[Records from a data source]
☆ ☆ ☆ ☆ ☆ ☆ ☆

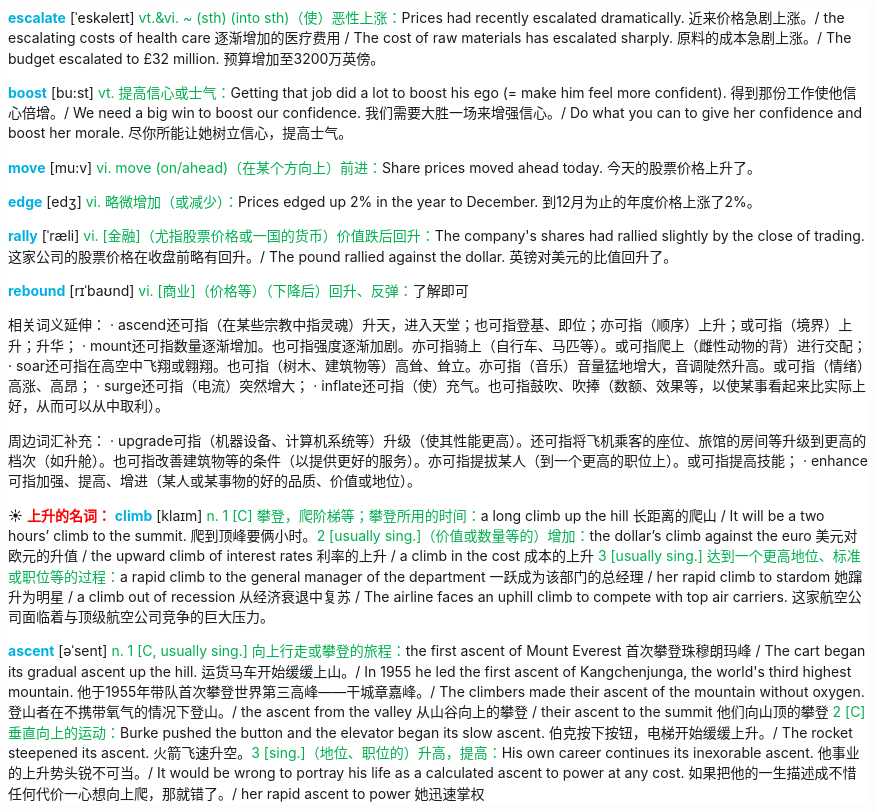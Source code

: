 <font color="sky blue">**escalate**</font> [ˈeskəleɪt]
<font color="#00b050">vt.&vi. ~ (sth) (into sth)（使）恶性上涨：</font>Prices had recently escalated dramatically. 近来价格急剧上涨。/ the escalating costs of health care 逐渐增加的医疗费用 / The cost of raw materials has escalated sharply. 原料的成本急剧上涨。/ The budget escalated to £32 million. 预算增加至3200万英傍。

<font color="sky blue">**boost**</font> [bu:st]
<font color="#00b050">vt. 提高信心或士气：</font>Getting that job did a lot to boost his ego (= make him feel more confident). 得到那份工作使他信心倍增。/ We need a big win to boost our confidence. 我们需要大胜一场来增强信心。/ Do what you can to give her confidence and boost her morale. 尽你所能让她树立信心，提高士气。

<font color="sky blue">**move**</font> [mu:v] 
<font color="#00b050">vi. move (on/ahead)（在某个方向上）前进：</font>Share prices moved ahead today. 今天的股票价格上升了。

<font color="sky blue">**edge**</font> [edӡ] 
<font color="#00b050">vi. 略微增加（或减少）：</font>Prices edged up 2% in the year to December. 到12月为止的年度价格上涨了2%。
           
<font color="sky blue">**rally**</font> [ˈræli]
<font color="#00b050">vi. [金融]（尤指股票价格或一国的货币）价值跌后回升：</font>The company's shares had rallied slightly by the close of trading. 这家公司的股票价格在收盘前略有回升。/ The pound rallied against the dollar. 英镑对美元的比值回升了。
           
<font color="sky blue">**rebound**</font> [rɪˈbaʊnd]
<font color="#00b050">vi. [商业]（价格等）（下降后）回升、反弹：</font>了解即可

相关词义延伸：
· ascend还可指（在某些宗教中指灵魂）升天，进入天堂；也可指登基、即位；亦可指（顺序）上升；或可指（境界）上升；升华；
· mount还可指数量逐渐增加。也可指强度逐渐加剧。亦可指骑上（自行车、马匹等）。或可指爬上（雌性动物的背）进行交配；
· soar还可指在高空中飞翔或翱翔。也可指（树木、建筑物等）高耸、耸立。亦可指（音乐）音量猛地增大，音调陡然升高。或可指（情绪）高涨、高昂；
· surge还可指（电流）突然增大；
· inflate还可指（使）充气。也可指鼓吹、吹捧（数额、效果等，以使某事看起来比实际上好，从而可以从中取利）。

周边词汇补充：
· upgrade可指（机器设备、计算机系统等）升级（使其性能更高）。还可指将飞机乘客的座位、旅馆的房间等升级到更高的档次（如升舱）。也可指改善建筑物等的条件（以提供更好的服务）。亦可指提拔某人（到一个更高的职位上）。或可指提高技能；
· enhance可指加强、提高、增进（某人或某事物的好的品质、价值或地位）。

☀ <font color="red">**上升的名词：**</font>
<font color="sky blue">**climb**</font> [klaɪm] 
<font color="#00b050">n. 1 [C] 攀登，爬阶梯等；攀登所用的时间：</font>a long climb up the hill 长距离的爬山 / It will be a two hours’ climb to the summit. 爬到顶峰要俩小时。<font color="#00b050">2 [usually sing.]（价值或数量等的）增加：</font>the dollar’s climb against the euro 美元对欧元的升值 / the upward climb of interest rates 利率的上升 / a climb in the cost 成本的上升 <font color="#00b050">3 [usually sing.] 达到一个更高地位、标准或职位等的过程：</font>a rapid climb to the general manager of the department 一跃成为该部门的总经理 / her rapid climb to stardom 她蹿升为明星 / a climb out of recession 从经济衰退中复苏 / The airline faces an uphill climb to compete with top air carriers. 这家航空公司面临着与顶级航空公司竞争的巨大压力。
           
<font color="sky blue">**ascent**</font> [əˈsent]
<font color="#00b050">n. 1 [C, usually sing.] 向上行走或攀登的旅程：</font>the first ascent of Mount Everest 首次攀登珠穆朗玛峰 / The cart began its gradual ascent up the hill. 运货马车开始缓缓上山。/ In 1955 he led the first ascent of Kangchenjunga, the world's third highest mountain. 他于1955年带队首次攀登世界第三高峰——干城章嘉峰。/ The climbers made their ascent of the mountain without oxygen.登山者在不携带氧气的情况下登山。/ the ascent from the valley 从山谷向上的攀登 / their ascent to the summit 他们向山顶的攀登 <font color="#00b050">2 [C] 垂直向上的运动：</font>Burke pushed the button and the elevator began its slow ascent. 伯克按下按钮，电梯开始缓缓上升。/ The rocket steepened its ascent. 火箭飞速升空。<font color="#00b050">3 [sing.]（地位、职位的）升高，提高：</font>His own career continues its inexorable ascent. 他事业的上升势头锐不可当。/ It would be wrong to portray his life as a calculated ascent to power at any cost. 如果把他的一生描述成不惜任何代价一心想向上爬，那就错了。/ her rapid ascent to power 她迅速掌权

☆ ☆ ☆ ☆ ☆ ☆ ☆

=== What you are asked to do ===
All entries should be restated word for word; no images belong in the copy.

=== Worked solution ===
Source code

: <font color="sky blue">**escalate**</font> [ˈeskəleɪt]
<font color="#00b050">vt.&vi. ~ (sth) (into sth)（使）恶性上涨：</font>Prices had recently escalated dramatically. 近来价格急剧上涨。/ the escalating costs of health care 逐渐增加的医疗费用 / The cost of raw materials has escalated sharply. 原料的成本急剧上涨。/ The budget escalated to £32 million. 预算增加至3200万英傍。

<font color="sky blue">**boost**</font> [bu:st]
<font color="#00b050">vt. 提高信心或士气：</font>Getting that job did a lot to boost his ego (= make him feel more confident). 得到那份工作使他信心倍增。/ We need a big win to boost our confidence. 我们需要大胜一场来增强信心。/ Do what you can to give her confidence and boost her morale. 尽你所能让她树立信心，提高士气。

<font color="sky blue">**move**</font> [mu:v] 
<font color="#00b050">vi. move (on/ahead)（在某个方向上）前进：</font>Share prices moved ahead today. 今天的股票价格上升了。

<font color="sky blue">**edge**</font> [edӡ] 
<font color="#00b050">vi. 略微增加（或减少）：</font>Prices edged up 2% in the year to December. 到12月为止的年度价格上涨了2%。
           
<font color="sky blue">**rally**</font> [ˈræli]
<font color="#00b050">vi. [金融]（尤指股票价格或一国的货币）价值跌后回升：</font>The company's shares had rallied slightly by the close of trading. 这家公司的股票价格在收盘前略有回升。/ The pound rallied against the dollar. 英镑对美元的比值回升了。
           
<font color="sky blue">**rebound**</font> [rɪˈbaʊnd]
<font color="#00b050">vi. [商业]（价格等）（下降后）回升、反弹：</font>了解即可

相关词义延伸：
· ascend还可指（在某些宗教中指灵魂）升天，进入天堂；也可指登基、即位；亦可指（顺序）上升；或可指（境界）上升；升华；
· mount还可指数量逐渐增加。也可指强度逐渐加剧。亦可指骑上（自行车、马匹等）。或可指爬上（雌性动物的背）进行交配；
· soar还可指在高空中飞翔或翱翔。也可指（树木、建筑物等）高耸、耸立。亦可指（音乐）音量猛地增大，音调陡然升高。或可指（情绪）高涨、高昂；
· surge还可指（电流）突然增大；
· inflate还可指（使）充气。也可指鼓吹、吹捧（数额、效果等，以使某事看起来比实际上好，从而可以从中取利）。

周边词汇补充：
· upgrade可指（机器设备、计算机系统等）升级（使其性能更高）。还可指将飞机乘客的座位、旅馆的房间等升级到更高的档次（如升舱）。也可指改善建筑物等的条件（以提供更好的服务）。亦可指提拔某人（到一个更高的职位上）。或可指提高技能；
· enhance可指加强、提高、增进（某人或某事物的好的品质、价值或地位）。

☀ <font color="red">**上升的名词：**</font>
<font color="sky blue">**climb**</font> [klaɪm] 
<font color="#00b050">n. 1 [C] 攀登，爬阶梯等；攀登所用的时间：</font>a long climb up the hill 长距离的爬山 / It will be a two hours’ climb to the summit. 爬到顶峰要俩小时。<font color="#00b050">2 [usually sing.]（价值或数量等的）增加：</font>the dollar’s climb against the euro 美元对欧元的升值 / the upward climb of interest rates 利率的上升 / a climb in the cost 成本的上升 <font color="#00b050">3 [usually sing.] 达到一个更高地位、标准或职位等的过程：</font>a rapid climb to the general manager of the department 一跃成为该部门的总经理 / her rapid climb to stardom 她蹿升为明星 / a climb out of recession 从经济衰退中复苏 / The airline faces an uphill climb to compete with top air carriers. 这家航空公司面临着与顶级航空公司竞争的巨大压力。
           
<font color="sky blue">**ascent**</font> [əˈsent]
<font color="#00b050">n. 1 [C, usually sing.] 向上行走或攀登的旅程：</font>the first ascent of Mount Everest 首次攀登珠穆朗玛峰 / The cart began its gradual ascent up the hill. 运货马车开始缓缓上山。/ In 1955 he led the first ascent of Kangchenjunga, the world's third highest mountain. 他于1955年带队首次攀登世界第三高峰——干城章嘉峰。/ The climbers made their ascent of the mountain without oxygen.登山者在不携带氧气的情况下登山。/ the ascent from the valley 从山谷向上的攀登 / their ascent to the summit 他们向山顶的攀登 <font color="#00b050">2 [C] 垂直向上的运动：</font>Burke pushed the button and the elevator began its slow ascent. 伯克按下按钮，电梯开始缓缓上升。/ The rocket steepened its ascent. 火箭飞速升空。<font color="#00b050">3 [sing.]（地位、职位的）升高，提高：</font>His own career continues its inexorable ascent. 他事业的上升势头锐不可当。/ It would be wrong to portray his life as a calculated ascent to power at any cost. 如果把他的一生描述成不惜任何代价一心想向上爬，那就错了。/ her rapid ascent to power 她迅速掌权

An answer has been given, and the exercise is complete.